**What is expected**
Within the lines below, find those that hold the string "chapter" and copy each one.

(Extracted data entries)
---------------

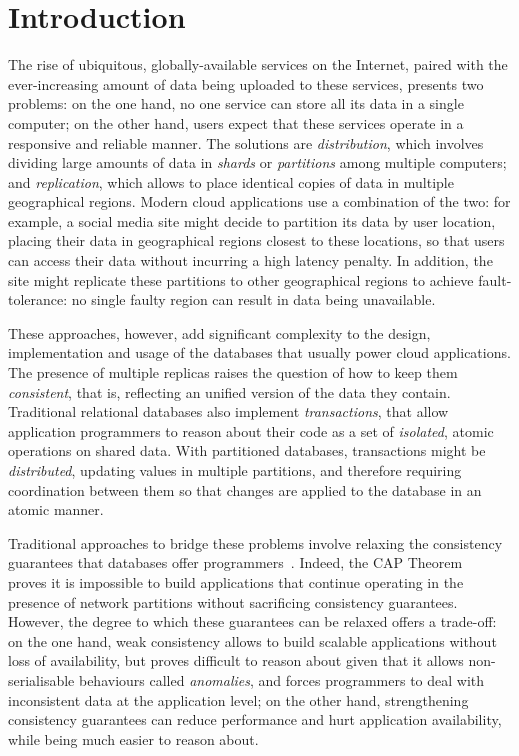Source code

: \cleardoublepage
\chapter{Introduction}
\label{chapter:introduction}

The rise of ubiquitous, globally-available services on the Internet, paired with the ever-increasing amount of data being uploaded to these services, presents two problems: on the one hand, no one service can store all its data in a single computer; on the other hand, users expect that these services operate in a responsive and reliable manner. The solutions are \emph{distribution}, which involves dividing large amounts of data in \emph{shards} or \emph{partitions} among multiple computers; and \emph{replication}, which allows to place identical copies of data in multiple geographical regions. Modern cloud applications use a combination of the two: for example, a social media site might decide to partition its data by user location, placing their data in geographical regions closest to these locations, so that users can access their data without incurring a high latency penalty. In addition, the site might replicate these partitions to other geographical regions to achieve fault-tolerance: no single faulty region can result in data being unavailable.

These approaches, however, add significant complexity to the design, implementation and usage of the databases that usually power cloud applications. The presence of multiple replicas raises the question of how to keep them \emph{consistent}, that is, reflecting an unified version of the data they contain. Traditional relational databases also implement \emph{transactions}, that allow application programmers to reason about their code as a set of \emph{isolated}, atomic operations on shared data. With partitioned databases, transactions might be \emph{distributed}, updating values in multiple partitions, and therefore requiring coordination between them so that changes are applied to the database in an atomic manner.

Traditional approaches to bridge these problems involve relaxing the consistency guarantees that databases offer programmers~\citep{vogels-eventual}. Indeed, the CAP Theorem~\citep{cap-brewer, cap-theorem} proves it is impossible to build applications that continue operating in the presence of network partitions without sacrificing consistency guarantees. However, the degree to which these guarantees can be relaxed offers a trade-off: on the one hand, weak consistency allows to build scalable applications without loss of availability, but proves difficult to reason about given that it allows non-serialisable behaviours called \emph{anomalies}, and forces programmers to deal with inconsistent data at the application level; on the other hand, strengthening consistency guarantees can reduce performance and hurt application availability, while being much easier to reason about.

---------------

**Exercise answer**
\chapter{Introduction}
\label{chapter:introduction}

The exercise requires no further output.